Stored records
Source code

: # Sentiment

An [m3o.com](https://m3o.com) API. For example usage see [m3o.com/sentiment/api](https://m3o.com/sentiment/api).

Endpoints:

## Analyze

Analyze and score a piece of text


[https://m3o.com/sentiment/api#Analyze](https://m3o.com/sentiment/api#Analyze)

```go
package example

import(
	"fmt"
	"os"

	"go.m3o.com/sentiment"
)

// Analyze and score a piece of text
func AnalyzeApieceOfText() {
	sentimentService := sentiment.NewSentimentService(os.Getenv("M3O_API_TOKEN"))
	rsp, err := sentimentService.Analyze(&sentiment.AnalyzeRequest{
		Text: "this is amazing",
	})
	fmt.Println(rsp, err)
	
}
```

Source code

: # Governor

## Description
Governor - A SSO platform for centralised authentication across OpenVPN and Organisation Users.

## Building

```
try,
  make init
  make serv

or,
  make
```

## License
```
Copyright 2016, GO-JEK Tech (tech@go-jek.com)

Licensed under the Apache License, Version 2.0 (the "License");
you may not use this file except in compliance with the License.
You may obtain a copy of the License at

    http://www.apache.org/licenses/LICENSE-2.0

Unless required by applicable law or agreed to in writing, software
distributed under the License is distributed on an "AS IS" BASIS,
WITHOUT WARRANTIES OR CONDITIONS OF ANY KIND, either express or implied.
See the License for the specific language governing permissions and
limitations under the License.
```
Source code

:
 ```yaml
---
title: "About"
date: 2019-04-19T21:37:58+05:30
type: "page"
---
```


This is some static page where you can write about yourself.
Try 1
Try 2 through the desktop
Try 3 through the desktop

* TASK GOAL
Reproduce every entry above so that each one matches its source exactly.

* RESULT
Source code

: # Sentiment

An [m3o.com](https://m3o.com) API. For example usage see [m3o.com/sentiment/api](https://m3o.com/sentiment/api).

Endpoints:

## Analyze

Analyze and score a piece of text


[https://m3o.com/sentiment/api#Analyze](https://m3o.com/sentiment/api#Analyze)

```go
package example

import(
	"fmt"
	"os"

	"go.m3o.com/sentiment"
)

// Analyze and score a piece of text
func AnalyzeApieceOfText() {
	sentimentService := sentiment.NewSentimentService(os.Getenv("M3O_API_TOKEN"))
	rsp, err := sentimentService.Analyze(&sentiment.AnalyzeRequest{
		Text: "this is amazing",
	})
	fmt.Println(rsp, err)
	
}
```

Source code

: # Governor

## Description
Governor - A SSO platform for centralised authentication across OpenVPN and Organisation Users.

## Building

```
try,
  make init
  make serv

or,
  make
```

## License
```
Copyright 2016, GO-JEK Tech (tech@go-jek.com)

Licensed under the Apache License, Version 2.0 (the "License");
you may not use this file except in compliance with the License.
You may obtain a copy of the License at

    http://www.apache.org/licenses/LICENSE-2.0

Unless required by applicable law or agreed to in writing, software
distributed under the License is distributed on an "AS IS" BASIS,
WITHOUT WARRANTIES OR CONDITIONS OF ANY KIND, either express or implied.
See the License for the specific language governing permissions and
limitations under the License.
```
Source code

:
 ```yaml
---
title: "About"
date: 2019-04-19T21:37:58+05:30
type: "page"
---
```


This is some static page where you can write about yourself.
Try 1
Try 2 through the desktop
Try 3 through the desktop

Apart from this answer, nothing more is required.